After another crash five months later of the same plane model, Boeing’s 737 Max 8, it became clear that Lion Air, Boeing, subcontractors, investigators and regulators all put up barriers that made it difficult to share information about what went wrong. Airlines, passengers and even Indonesian regulators were left in the dark.
How we know: Our journalists interviewed government officials, aviation experts and company executives to uncover this climate of distrust and lack of communication.
Why it matters: “Lifesaving lessons are only life saving if we learn from them,” said a lawyer representing some families of Lion Air victims in a suit against Boeing.
A fix: Boeing’s software update for the troubled 737 Max that was expected this week has been delayed by several weeks.
In a surprise announcement, the British leader said she’d seek another extension for Brexit and work with the opposition Labour Party to come up with a joint plan.

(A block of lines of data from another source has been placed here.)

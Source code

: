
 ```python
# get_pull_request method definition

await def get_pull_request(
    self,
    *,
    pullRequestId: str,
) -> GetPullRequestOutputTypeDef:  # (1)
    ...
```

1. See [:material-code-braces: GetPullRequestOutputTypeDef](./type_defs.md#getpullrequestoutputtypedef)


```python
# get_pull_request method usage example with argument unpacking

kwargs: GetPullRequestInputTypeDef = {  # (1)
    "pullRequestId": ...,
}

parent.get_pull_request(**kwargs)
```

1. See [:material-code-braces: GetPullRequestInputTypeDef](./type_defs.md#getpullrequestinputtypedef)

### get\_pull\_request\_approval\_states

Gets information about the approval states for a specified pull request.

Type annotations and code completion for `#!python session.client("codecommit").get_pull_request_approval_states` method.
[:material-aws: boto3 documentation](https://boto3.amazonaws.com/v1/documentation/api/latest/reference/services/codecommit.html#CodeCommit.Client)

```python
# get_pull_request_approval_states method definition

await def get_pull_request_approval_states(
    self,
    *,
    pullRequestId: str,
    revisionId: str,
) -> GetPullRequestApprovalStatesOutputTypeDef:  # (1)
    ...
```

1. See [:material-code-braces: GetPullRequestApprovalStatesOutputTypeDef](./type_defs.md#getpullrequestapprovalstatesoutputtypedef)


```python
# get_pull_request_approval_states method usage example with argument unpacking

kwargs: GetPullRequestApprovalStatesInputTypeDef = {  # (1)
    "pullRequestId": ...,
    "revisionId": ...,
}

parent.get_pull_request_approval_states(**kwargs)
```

The move is a significant gamble for Mrs. May, who has so far pushed only her own blueprint for the withdrawal, as it would involve shifting toward a softer Brexit. For live updates on the ground, follow our London correspondent Ellen Barry on Twitter.
It’s still unclear if Mrs. May’s compromise will work or if the E.U. would even grant her the extension.
View from Europe: Earlier in the day, the E.U.’s chief Brexit negotiator, Michel Barnier, warned Britain’s Parliament that there was no alternative to Mrs. May’s thrice-rejected plan and that the possibility of a chaotic “no-deal” exit was becoming “day after day more likely.”
Full disclosure: Protesters in the viewing gallery of Parliament on Monday stripped nearly naked to call for more climate change policies, a sight that lawmakers couldn’t ignore.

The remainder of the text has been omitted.